24/04/2010/ Edirne, Karaağaç

Edirne...3 yıldır her “gidelim” dediğimizde sağanak yağmur uyarısı verilen ve ziyaretimizi sırf bu yüzden ertelemek durumunda kaldığımız muhterem ilimiz.

Her gidemediğimiz yıl, tıpkı Herman Melville’in ünlü romanındaki Kaptan Ahab’ın, efsanevi beyaz balina Moby Dick’i yakalamak hırsına garkolması gibi Edirne’yi görme hırsımız neredeyse arzumuzun önüne geçiyordu....ki bu yıl nihayet güzel bir hava yakalayarak bu harikulade şehri görebildik.

Milli bayramlarda gezmenin zorluklarını çeşitli seferlerde gördüğümüz için 23 Nisan’a da 19 Mayıs’a da denk getirmeyi düşünmedik. Çok güzel bir ara çözüm ile 24 Nisan Cumartesi günü günübirlik bir gezi planladık. Edirne merkezi için bunun ideal bir zamanlama olduğunu görünce de mutlu olduk.

Sabah 5.30 da yola çıktık. Baharın tüm tazeliğini hissediyoruz. İki buçuk saatlik yolculuğumuz sırasında aynı anda bizimki de dahil en çok iki araba olması hayli alışılmadık geliyor; şimdiye kadar hep Anadolu ana kara istikametlerinde gittiğimizden o yolu da hep kalabalık gördüğümüzden olsa gerek...O kadar rahat seyahat ettik ki anlatamam. Yol çok düzgün...kenarlardaki arsaların kimisi sürülmüş, kimisi diz boyu çiçek. Karşı yönü ayıran boşlukta ağaçlar var. Özellikle Boğaz ağacı olarak bildiğim erguvanı görmek beni şaşırttı.

Kahvaltıyı Meriç’in öte yanında kalan Karaağaç’ta yapacağız. Yaptığımız soruşturma ve araştırmalar neticesinde bu bölgenin kavaklar altında mesire yeri tadında olduğunu ve burada kahvaltı ve piknik mekanları olduğunu öğrenince planımızı ona göre yapıyoruz.

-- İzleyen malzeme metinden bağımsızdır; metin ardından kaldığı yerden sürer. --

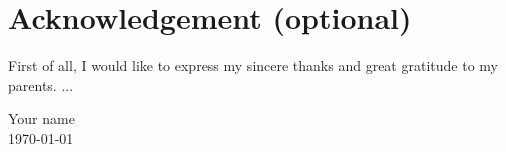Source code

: \chapter*{Acknowledgement (optional)}
\begingroup
\raggedright
{} %
\setlength{\parskip}{0.5\baselineskip}

First of all, I would like to express my sincere thanks and great gratitude to my parents. ...

\begin{flushright}
Your name \\
\mydate\today
\end{flushright}

\endgroup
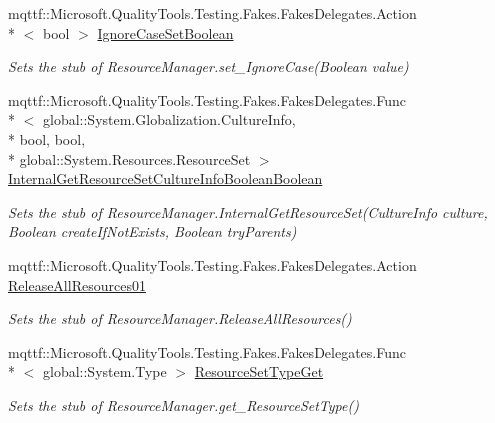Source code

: \begin{DoxyCompactItemize}
mqttf\-::\-Microsoft.\-Quality\-Tools.\-Testing.\-Fakes.\-Fakes\-Delegates.\-Action\\*
$<$ bool $>$ \hyperlink{class_system_1_1_resources_1_1_fakes_1_1_stub_resource_manager_a1ca726094e68db9a5b9be5f9da604286}{Ignore\-Case\-Set\-Boolean}
\begin{DoxyCompactList}\small\item\em Sets the stub of Resource\-Manager.\-set\-\_\-\-Ignore\-Case(\-Boolean value)\end{DoxyCompactList}\item 
mqttf\-::\-Microsoft.\-Quality\-Tools.\-Testing.\-Fakes.\-Fakes\-Delegates.\-Func\\*
$<$ global\-::\-System.\-Globalization.\-Culture\-Info, \\*
bool, bool, \\*
global\-::\-System.\-Resources.\-Resource\-Set $>$ \hyperlink{class_system_1_1_resources_1_1_fakes_1_1_stub_resource_manager_aba1161d37868b5d33d0a35271047592c}{Internal\-Get\-Resource\-Set\-Culture\-Info\-Boolean\-Boolean}
\begin{DoxyCompactList}\small\item\em Sets the stub of Resource\-Manager.\-Internal\-Get\-Resource\-Set(\-Culture\-Info culture, Boolean create\-If\-Not\-Exists, Boolean try\-Parents)\end{DoxyCompactList}\item 
mqttf\-::\-Microsoft.\-Quality\-Tools.\-Testing.\-Fakes.\-Fakes\-Delegates.\-Action \hyperlink{class_system_1_1_resources_1_1_fakes_1_1_stub_resource_manager_a20ca0647cc564db40e054b674311b927}{Release\-All\-Resources01}
\begin{DoxyCompactList}\small\item\em Sets the stub of Resource\-Manager.\-Release\-All\-Resources()\end{DoxyCompactList}\item 
mqttf\-::\-Microsoft.\-Quality\-Tools.\-Testing.\-Fakes.\-Fakes\-Delegates.\-Func\\*
$<$ global\-::\-System.\-Type $>$ \hyperlink{class_system_1_1_resources_1_1_fakes_1_1_stub_resource_manager_a69b2fec4e7ba8835e67af15dbbfedb1e}{Resource\-Set\-Type\-Get}
\begin{DoxyCompactList}\small\item\em Sets the stub of Resource\-Manager.\-get\-\_\-\-Resource\-Set\-Type()\end{DoxyCompactList}\end{DoxyCompactItemize}
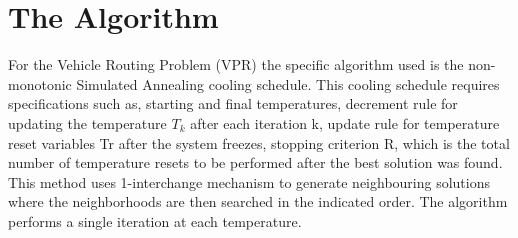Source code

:\documentclass[11pt]{article}
\newcommand{\<}{\langle}
\renewcommand{\>}{\rangle}
\theoremstyle{definition}
\begin{document}
\section{The Algorithm}
For the Vehicle Routing Problem (VPR) the specific algorithm used is the non-monotonic Simulated Annealing cooling schedule. This cooling schedule requires specifications such as, starting and final temperatures, decrement rule for updating the temperature $T_k$ after each iteration k, update rule for temperature reset variables Tr after the system freezes, stopping criterion R, which is the total number of temperature resets to be performed after the best solution was found. This method uses 1-interchange mechanism to generate neighbouring solutions where the neighborhoods are then searched in the indicated order. The algorithm performs a single iteration at each temperature.  
\end{document}
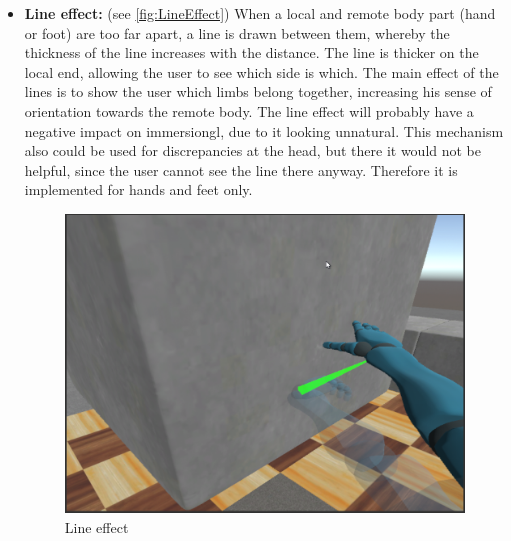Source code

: \begin{itemize}
    
    \item \textbf{Line effect:} (see \autoref{fig:LineEffect})
    \newline
    When a local and remote body part (hand or foot) are too far apart, a line is drawn between them, whereby the thickness of the line increases with the distance. The line is thicker on the local end, allowing the user to see which side is which. The main effect of the lines is to show the user which limbs belong together, increasing his sense of orientation towards the remote body. The line effect will probably have a negative impact on \gls{immersiongl}, due to it looking unnatural.
    \newline
    This mechanism also could be used for discrepancies at the head, but there it would not be helpful, since the user cannot see the line there anyway. Therefore it is implemented for hands and feet only.
    \begin{figure}[h]
        \centering
        \includegraphics[height=0.2\textheight]{figures/LineEffect.png}
        \caption{Line effect}
        \label{fig:LineEffect}
    \end{figure}
    

\end{itemize}
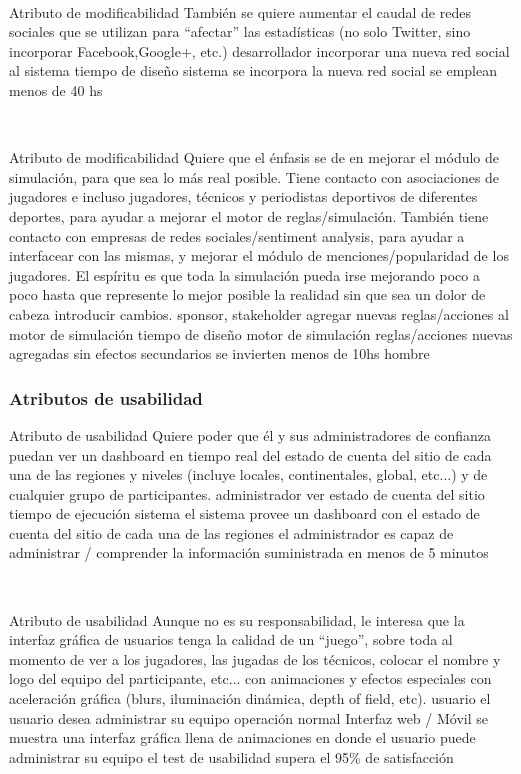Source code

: ~

\escenario
{Atributo de modificabilidad}
{También se quiere aumentar el caudal de redes sociales que se utilizan para “afectar” las estadísticas (no solo Twitter, sino incorporar Facebook,Google+, etc.)}
{desarrollador}
{incorporar una nueva red social al sistema}
{tiempo de diseño}
{sistema}
{se incorpora la nueva red social}
{se emplean menos de 40 hs}

~

\escenario
{Atributo de modificabilidad}
{Quiere que el énfasis se de en mejorar el módulo de simulación, para que sea lo más real
posible. Tiene contacto con asociaciones de jugadores e incluso jugadores, técnicos y
periodistas deportivos de diferentes deportes, para ayudar a mejorar el motor de
reglas/simulación. También tiene contacto con empresas de redes sociales/sentiment
analysis, para ayudar a interfacear con las mismas, y mejorar el módulo de
menciones/popularidad de los jugadores. El espíritu es que toda la simulación pueda irse
mejorando poco a poco hasta que represente lo mejor posible la realidad sin que sea un
dolor de cabeza introducir cambios.}
{sponsor, stakeholder}
{agregar nuevas reglas/acciones al motor de simulación}
{tiempo de diseño}
{motor de simulación}
{reglas/acciones nuevas agregadas sin efectos secundarios}
{se invierten menos de 10hs hombre}


\subsubsection{Atributos de usabilidad}

\escenario
{Atributo de usabilidad}
{Quiere poder que él y sus administradores de confianza puedan ver un dashboard en
tiempo real del estado de cuenta del sitio de cada una de las regiones y niveles (incluye locales, continentales, global, etc...) y de cualquier grupo de participantes.}	
{administrador}
{ver estado de cuenta del sitio}
{tiempo de ejecución}
{sistema}
{el sistema provee un dashboard con el estado de cuenta del sitio de cada una de las regiones}
{el administrador es capaz de administrar / comprender la información suministrada en menos de 5 minutos}

~

\escenario
{Atributo de usabilidad}
{Aunque no es su responsabilidad, le interesa que la interfaz gráfica de usuarios tenga la
calidad de un “juego”, sobre toda al momento de ver a los jugadores, las jugadas de los
técnicos, colocar el nombre y logo del equipo del participante, etc... con animaciones y
efectos especiales con aceleración gráfica (blurs, iluminación dinámica, depth of field, etc).}
{usuario}
{el usuario desea administrar su equipo}
{operación normal}
{Interfaz web / Móvil}
{se muestra una interfaz gráfica llena de animaciones en donde el usuario puede administrar su equipo }
{el test de usabilidad supera el 95\% de satisfacción}

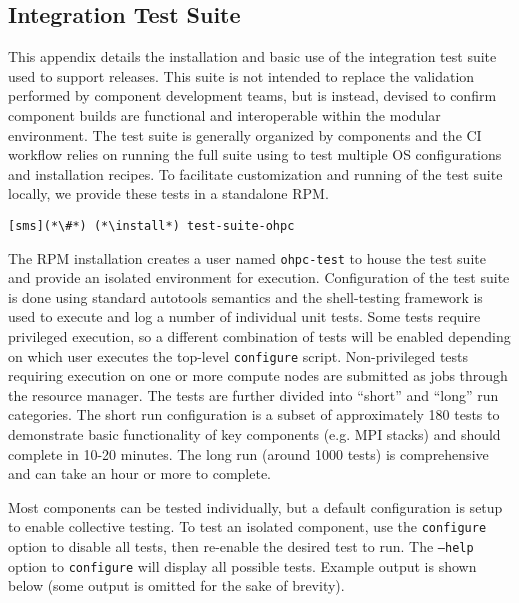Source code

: \subsection{Integration Test Suite}  \label{appendix:test_suite}

This appendix details the installation and basic use of the integration test
suite used to support \OHPC{} releases. This suite is not intended to replace
the validation performed by component development teams, but is instead,
devised to confirm component builds are functional and interoperable within
the modular \OHPC{} environment.
The test suite is generally organized by components and the \OHPC{} CI workflow
relies on running the full suite using \href{https://jenkins.io}{\color{blue}{Jenkins}} to test
multiple OS configurations and installation recipes.
To facilitate customization and running of the test suite locally, we 
provide these tests in a standalone RPM. 

\begin{lstlisting}
[sms](*\#*) (*\install*) test-suite-ohpc
\end{lstlisting}

The RPM installation creates a user named \texttt{ohpc-test} to house the test
suite and provide an isolated environment for execution.  Configuration of the
test suite is done using standard \GNU{} autotools semantics and the
\href{https://jenkins.io}{\color{blue}{BATS}} shell-testing framework is used
to execute and log a number of individual unit tests.  Some tests require
privileged execution, so a different combination of tests will be enabled
depending on which user executes the top-level \texttt{configure}
script. Non-privileged tests requiring execution on one or more compute nodes are
submitted as jobs through the \rms{} resource manager. The tests are further
divided into ``short'' and ``long'' run categories. The short run configuration
is a subset
of approximately 180 tests to demonstrate basic functionality of key components
(e.g. MPI stacks) and should complete in 10-20 minutes. The long run (around
1000 tests) is comprehensive and can take an hour or more to complete.

Most components can be tested individually, but a default configuration is
setup to enable collective testing. To test an isolated component, use the
\texttt{configure} option to disable all tests, then re-enable the desired test
to run. The \texttt{--help} option to \texttt{configure} will display all
possible tests. Example output is shown below (some output is omitted for the
sake of brevity).

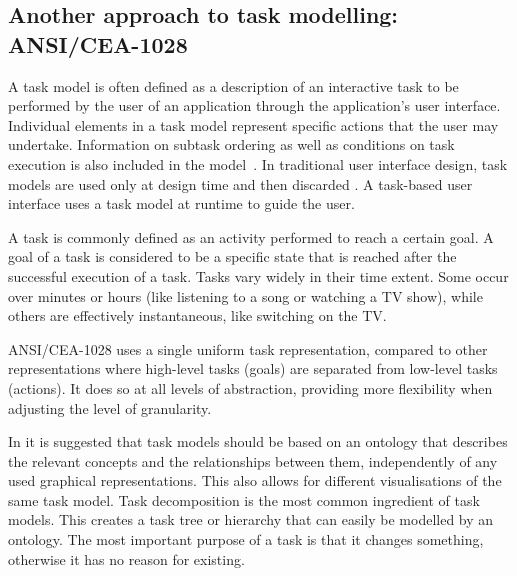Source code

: 	
\subsection{Another approach to task modelling: ANSI/CEA-1028}
\label{cea2018}

	A task model is often defined as a description of an interactive task to be performed by the user of an application through the application's user interface. Individual elements in a task model represent specific actions that the user may undertake. Information on subtask ordering as well as conditions on task execution is also included in the model~\cite{Limbourg2004}. In traditional user interface design, task models are used only at design time and then discarded \cite{Rich2009}. A task-based user interface uses a task model at runtime to guide the user.

	A task is commonly defined as an activity performed to reach a certain goal. A goal of a task is considered to be a specific state that is reached after the successful execution of a task. Tasks vary widely in their time extent. Some occur over minutes or hours (like listening to a song or watching a TV show), while others are effectively instantaneous, like switching on the TV.

	ANSI/CEA-1028 \cite{Rich2009} uses a single uniform task representation, compared to other representations where high-level tasks (goals) are separated from low-level tasks (actions). It does so at all levels of abstraction, providing more flexibility when adjusting the level of granularity. %

	In \cite{VanWelie1998} it is suggested that task models should be based on an ontology that describes the relevant concepts and the relationships between them, independently of any used graphical representations. This also allows for different visualisations of the same task model. Task decomposition is the most common ingredient of task models. This creates a task tree or hierarchy that can easily be modelled by an ontology. The most important purpose of a task is that it changes something, otherwise it has no reason for existing.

Ancak buraya varmak için önce Edirne merkez’e giriyoruz. Elimde Edirne’nin iki adet kültür haritası , mihenk taşlarını takip edip bizi Karaağaç’a götürecek yollardan geçiyoruz. Bir noktada yerleşim bitiyor ve demiryolu ile paralel oluyoruz; in cin top oynuyor. Sonra rayların altından geçmemiz gerektiğini görüyoruz krokiye göre. Pek ihtimal vermemekle birlikte alttan geçip sağa dönünce kendimizi birden Tunca Köprüsünün girişinde buluyoruz...

Sıra sıra mekanlar geçiyoruz. Gelmeden önce internette bulduğum bir yere gidiyoruz direkt. Sabahın erken saatleri olmasından kaynaklı mıdır, baharın henüz erken vakitleri olmasından kaynaklı mıdır bilmem, bizden başka bir grup daha var; o kadar.

Sessiz, sakin ve de serin bir ortamda, horozların sesi eşliğinde 40 dakika kahvaltı molası verip küçücük bir merkez olan Karaağaç ile turumuza başlıyoruz.